■ EXERCISE PROMPT: Transcribe every entry word for word, leaving out all images.
===== DATA EXTRACT
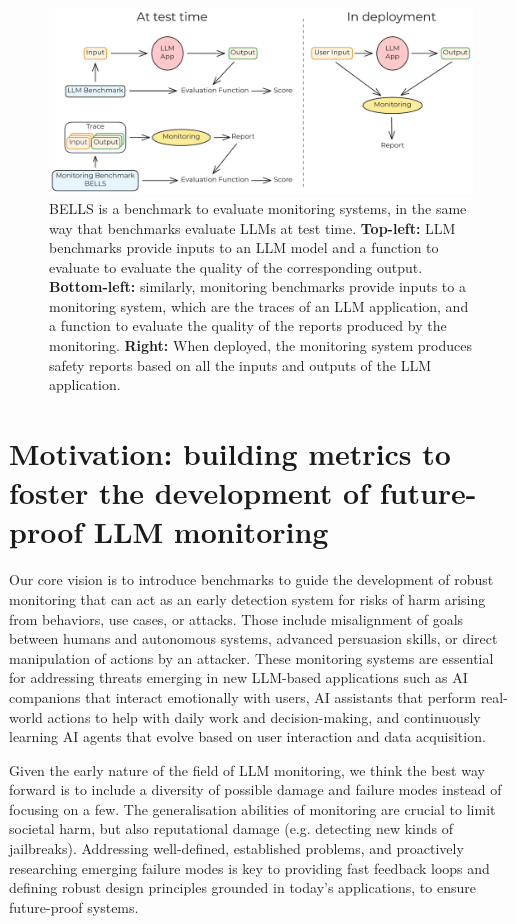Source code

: \documentclass{article}
\begin{document}
\begin{figure}[h]
	\centering
	\includegraphics[width=1.0\textwidth]{images/what-is-monitoring.pdf}
	\caption{
		BELLS is a benchmark to evaluate monitoring systems, in the same way
		that benchmarks evaluate LLMs at test time.
		\textbf{Top-left:} LLM benchmarks provide inputs to an LLM model
		and a function to evaluate to evaluate the quality of the corresponding output.
		\textbf{Bottom-left:} similarly, monitoring benchmarks provide inputs to
		a monitoring system, which are the traces of an LLM application, and a
		function to evaluate the quality of the reports produced by the monitoring.
		\textbf{Right:} When deployed, the monitoring system produces safety reports
		based on all the inputs and outputs of the LLM application.
	}
	\label{fig-monitoring}
\end{figure}

\section{Motivation: building metrics to foster the development of future-proof LLM monitoring}

Our core vision is to introduce benchmarks to guide the development of robust monitoring that can act as an early detection system for risks of harm arising from behaviors, use cases, or attacks. Those include misalignment of goals between humans and autonomous systems, advanced persuasion skills, or direct manipulation of actions by an attacker. These monitoring systems are essential for addressing threats emerging in new LLM-based applications such as AI companions that interact emotionally with users, AI assistants that perform real-world actions to help with daily work and decision-making, and continuously learning AI agents that evolve based on user interaction and data acquisition.


Given the early nature of the field of LLM monitoring, we think the best
way forward is to include a diversity of possible damage and failure
modes instead of focusing on a few. The generalisation abilities of
monitoring are crucial to limit societal harm, but also reputational
damage (e.g. detecting new kinds of jailbreaks). Addressing
well-defined, established problems, and proactively researching emerging
failure modes is key to providing fast feedback loops and defining
robust design principles grounded in today’s applications, to ensure
future-proof systems.
\end{document}
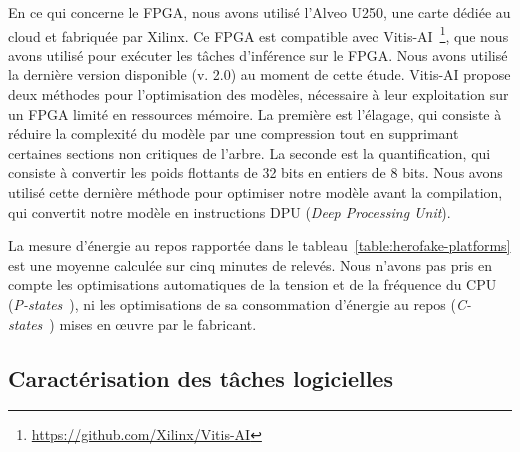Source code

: En ce qui concerne le \gls{FPGA}, nous avons utilisé l'Alveo U250, une carte dédiée au cloud et fabriquée par Xilinx. Ce \gls{FPGA} est compatible avec Vitis-AI~\footnote{\href{https://github.com/Xilinx/Vitis-AI}{https://github.com/Xilinx/Vitis-AI}}, que nous avons utilisé pour exécuter les tâches d'inférence sur le \gls{FPGA}. Nous avons utilisé la dernière version disponible (v. 2.0) au moment de cette étude. Vitis-AI propose deux méthodes pour l'optimisation des modèles, nécessaire à leur exploitation sur un \gls{FPGA} limité en ressources mémoire. La première est l'élagage, qui consiste à réduire la complexité du modèle par une compression tout en supprimant certaines sections non critiques de l'arbre. La seconde est la quantification, qui consiste à convertir les poids flottants de 32 bits en entiers de 8 bits. Nous avons utilisé cette dernière méthode pour optimiser notre modèle avant la compilation, qui convertit notre modèle en instructions DPU (\textit{Deep Processing Unit}).

La mesure d'énergie au repos rapportée dans le tableau~\ref{table:herofake-platforms} est une moyenne calculée sur cinq minutes de relevés. Nous n'avons pas pris en compte les optimisations automatiques de la tension et de la fréquence du \gls{CPU} (\textit{P-states}~\cite{kwasnickDeterminationCPUUse2011}), ni les optimisations de sa consommation d'énergie au repos (\textit{C-states}~\cite{sueurSlowSleepThat}) mises en œuvre par le fabricant.

\subsection{Caractérisation des tâches logicielles}
\label{section:herofake-offline:workload}

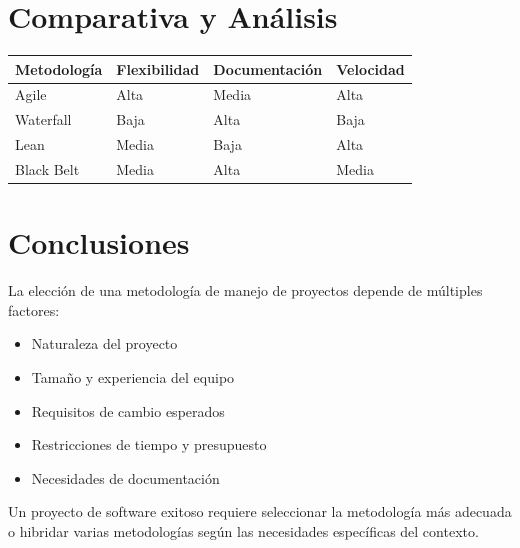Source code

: \documentclass[12pt, a4paper]{article}
\begin{document}
\section{Comparativa y Análisis}

\begin{table}[h]
\centering
\begin{tabular}{|l|l|l|l|}
\hline
\textbf{Metodología} & \textbf{Flexibilidad} & \textbf{Documentación} & \textbf{Velocidad} \\
\hline
Agile & Alta & Media & Alta \\
\hline
Waterfall & Baja & Alta & Baja \\
\hline
Lean & Media & Baja & Alta \\
\hline
Black Belt & Media & Alta & Media \\
\hline
\end{tabular}
\end{table}

\section{Conclusiones}

La elección de una metodología de manejo de proyectos depende de múltiples factores:
\begin{itemize}
    \item Naturaleza del proyecto
    \item Tamaño y experiencia del equipo
    \item Requisitos de cambio esperados
    \item Restricciones de tiempo y presupuesto
    \item Necesidades de documentación
\end{itemize}

Un proyecto de software exitoso requiere seleccionar la metodología más adecuada o hibridar varias metodologías según las necesidades específicas del contexto.
\end{document}
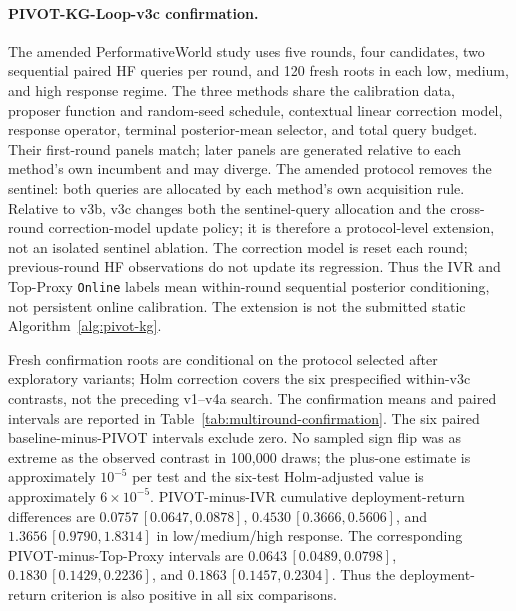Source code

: \documentclass{article}
\begin{document}
\paragraph{PIVOT-KG-Loop-v3c confirmation.}
The amended PerformativeWorld study uses five rounds, four candidates, two
sequential paired HF queries per round, and 120 fresh roots in each low,
medium, and high response regime. The three methods share the calibration data,
proposer function and random-seed schedule, contextual linear correction model,
response operator, terminal posterior-mean selector, and total query budget.
Their first-round panels match; later panels are generated relative to each
method's own incumbent and may diverge. The amended protocol removes the
sentinel: both queries are allocated by each method's own acquisition rule.
Relative to v3b, v3c changes both the sentinel-query allocation and the
cross-round correction-model update policy; it is therefore a protocol-level
extension, not an isolated sentinel ablation. The correction model is reset
each round; previous-round HF observations do not update its regression. Thus
the IVR and Top-Proxy \texttt{Online} labels mean
within-round sequential posterior conditioning, not persistent online
calibration. The extension is not the submitted static
Algorithm~\ref{alg:pivot-kg}.

Fresh confirmation roots are conditional on the protocol selected after
exploratory variants; Holm correction covers the six prespecified within-v3c
contrasts, not the preceding v1--v4a search. The confirmation means and paired
intervals are reported in Table~\ref{tab:multiround-confirmation}. The six paired baseline-minus-PIVOT intervals exclude zero. No
sampled sign flip was as extreme as the observed contrast in 100,000 draws;
the plus-one estimate is approximately $10^{-5}$ per test and the six-test
Holm-adjusted value is approximately $6\times10^{-5}$. PIVOT-minus-IVR
cumulative deployment-return differences are
$0.0757\,[0.0647,0.0878]$, $0.4530\,[0.3666,0.5606]$, and
$1.3656\,[0.9790,1.8314]$ in low/medium/high response. The corresponding
PIVOT-minus-Top-Proxy intervals are
$0.0643\,[0.0489,0.0798]$, $0.1830\,[0.1429,0.2236]$, and
$0.1863\,[0.1457,0.2304]$. Thus the deployment-return criterion is also
positive in all six comparisons.
\end{document}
==========
■ ANSWER TO THIS TASK:
Source code

: \documentclass{article}
\begin{document}
\begin{figure}[h]
	\centering
	\includegraphics[width=1.0\textwidth]{images/what-is-monitoring.pdf}
	\caption{
		BELLS is a benchmark to evaluate monitoring systems, in the same way
		that benchmarks evaluate LLMs at test time.
		\textbf{Top-left:} LLM benchmarks provide inputs to an LLM model
		and a function to evaluate to evaluate the quality of the corresponding output.
		\textbf{Bottom-left:} similarly, monitoring benchmarks provide inputs to
		a monitoring system, which are the traces of an LLM application, and a
		function to evaluate the quality of the reports produced by the monitoring.
		\textbf{Right:} When deployed, the monitoring system produces safety reports
		based on all the inputs and outputs of the LLM application.
	}
	\label{fig-monitoring}
\end{figure}

\section{Motivation: building metrics to foster the development of future-proof LLM monitoring}

Our core vision is to introduce benchmarks to guide the development of robust monitoring that can act as an early detection system for risks of harm arising from behaviors, use cases, or attacks. Those include misalignment of goals between humans and autonomous systems, advanced persuasion skills, or direct manipulation of actions by an attacker. These monitoring systems are essential for addressing threats emerging in new LLM-based applications such as AI companions that interact emotionally with users, AI assistants that perform real-world actions to help with daily work and decision-making, and continuously learning AI agents that evolve based on user interaction and data acquisition.


Given the early nature of the field of LLM monitoring, we think the best
way forward is to include a diversity of possible damage and failure
modes instead of focusing on a few. The generalisation abilities of
monitoring are crucial to limit societal harm, but also reputational
damage (e.g. detecting new kinds of jailbreaks). Addressing
well-defined, established problems, and proactively researching emerging
failure modes is key to providing fast feedback loops and defining
robust design principles grounded in today’s applications, to ensure
future-proof systems.
\end{document}
Source code

: En ce qui concerne le \gls{FPGA}, nous avons utilisé l'Alveo U250, une carte dédiée au cloud et fabriquée par Xilinx. Ce \gls{FPGA} est compatible avec Vitis-AI~\footnote{\href{https://github.com/Xilinx/Vitis-AI}{https://github.com/Xilinx/Vitis-AI}}, que nous avons utilisé pour exécuter les tâches d'inférence sur le \gls{FPGA}. Nous avons utilisé la dernière version disponible (v. 2.0) au moment de cette étude. Vitis-AI propose deux méthodes pour l'optimisation des modèles, nécessaire à leur exploitation sur un \gls{FPGA} limité en ressources mémoire. La première est l'élagage, qui consiste à réduire la complexité du modèle par une compression tout en supprimant certaines sections non critiques de l'arbre. La seconde est la quantification, qui consiste à convertir les poids flottants de 32 bits en entiers de 8 bits. Nous avons utilisé cette dernière méthode pour optimiser notre modèle avant la compilation, qui convertit notre modèle en instructions DPU (\textit{Deep Processing Unit}).

La mesure d'énergie au repos rapportée dans le tableau~\ref{table:herofake-platforms} est une moyenne calculée sur cinq minutes de relevés. Nous n'avons pas pris en compte les optimisations automatiques de la tension et de la fréquence du \gls{CPU} (\textit{P-states}~\cite{kwasnickDeterminationCPUUse2011}), ni les optimisations de sa consommation d'énergie au repos (\textit{C-states}~\cite{sueurSlowSleepThat}) mises en œuvre par le fabricant.

\subsection{Caractérisation des tâches logicielles}
\label{section:herofake-offline:workload}

Source code

: \documentclass[12pt, a4paper]{article}
\begin{document}
\section{Comparativa y Análisis}

\begin{table}[h]
\centering
\begin{tabular}{|l|l|l|l|}
\hline
\textbf{Metodología} & \textbf{Flexibilidad} & \textbf{Documentación} & \textbf{Velocidad} \\
\hline
Agile & Alta & Media & Alta \\
\hline
Waterfall & Baja & Alta & Baja \\
\hline
Lean & Media & Baja & Alta \\
\hline
Black Belt & Media & Alta & Media \\
\hline
\end{tabular}
\end{table}

\section{Conclusiones}

La elección de una metodología de manejo de proyectos depende de múltiples factores:
\begin{itemize}
    \item Naturaleza del proyecto
    \item Tamaño y experiencia del equipo
    \item Requisitos de cambio esperados
    \item Restricciones de tiempo y presupuesto
    \item Necesidades de documentación
\end{itemize}

Un proyecto de software exitoso requiere seleccionar la metodología más adecuada o hibridar varias metodologías según las necesidades específicas del contexto.
\end{document}
Source code

: \documentclass{article}
\begin{document}
\paragraph{PIVOT-KG-Loop-v3c confirmation.}
The amended PerformativeWorld study uses five rounds, four candidates, two
sequential paired HF queries per round, and 120 fresh roots in each low,
medium, and high response regime. The three methods share the calibration data,
proposer function and random-seed schedule, contextual linear correction model,
response operator, terminal posterior-mean selector, and total query budget.
Their first-round panels match; later panels are generated relative to each
method's own incumbent and may diverge. The amended protocol removes the
sentinel: both queries are allocated by each method's own acquisition rule.
Relative to v3b, v3c changes both the sentinel-query allocation and the
cross-round correction-model update policy; it is therefore a protocol-level
extension, not an isolated sentinel ablation. The correction model is reset
each round; previous-round HF observations do not update its regression. Thus
the IVR and Top-Proxy \texttt{Online} labels mean
within-round sequential posterior conditioning, not persistent online
calibration. The extension is not the submitted static
Algorithm~\ref{alg:pivot-kg}.

Fresh confirmation roots are conditional on the protocol selected after
exploratory variants; Holm correction covers the six prespecified within-v3c
contrasts, not the preceding v1--v4a search. The confirmation means and paired
intervals are reported in Table~\ref{tab:multiround-confirmation}. The six paired baseline-minus-PIVOT intervals exclude zero. No
sampled sign flip was as extreme as the observed contrast in 100,000 draws;
the plus-one estimate is approximately $10^{-5}$ per test and the six-test
Holm-adjusted value is approximately $6\times10^{-5}$. PIVOT-minus-IVR
cumulative deployment-return differences are
$0.0757\,[0.0647,0.0878]$, $0.4530\,[0.3666,0.5606]$, and
$1.3656\,[0.9790,1.8314]$ in low/medium/high response. The corresponding
PIVOT-minus-Top-Proxy intervals are
$0.0643\,[0.0489,0.0798]$, $0.1830\,[0.1429,0.2236]$, and
$0.1863\,[0.1457,0.2304]$. Thus the deployment-return criterion is also
positive in all six comparisons.
\end{document}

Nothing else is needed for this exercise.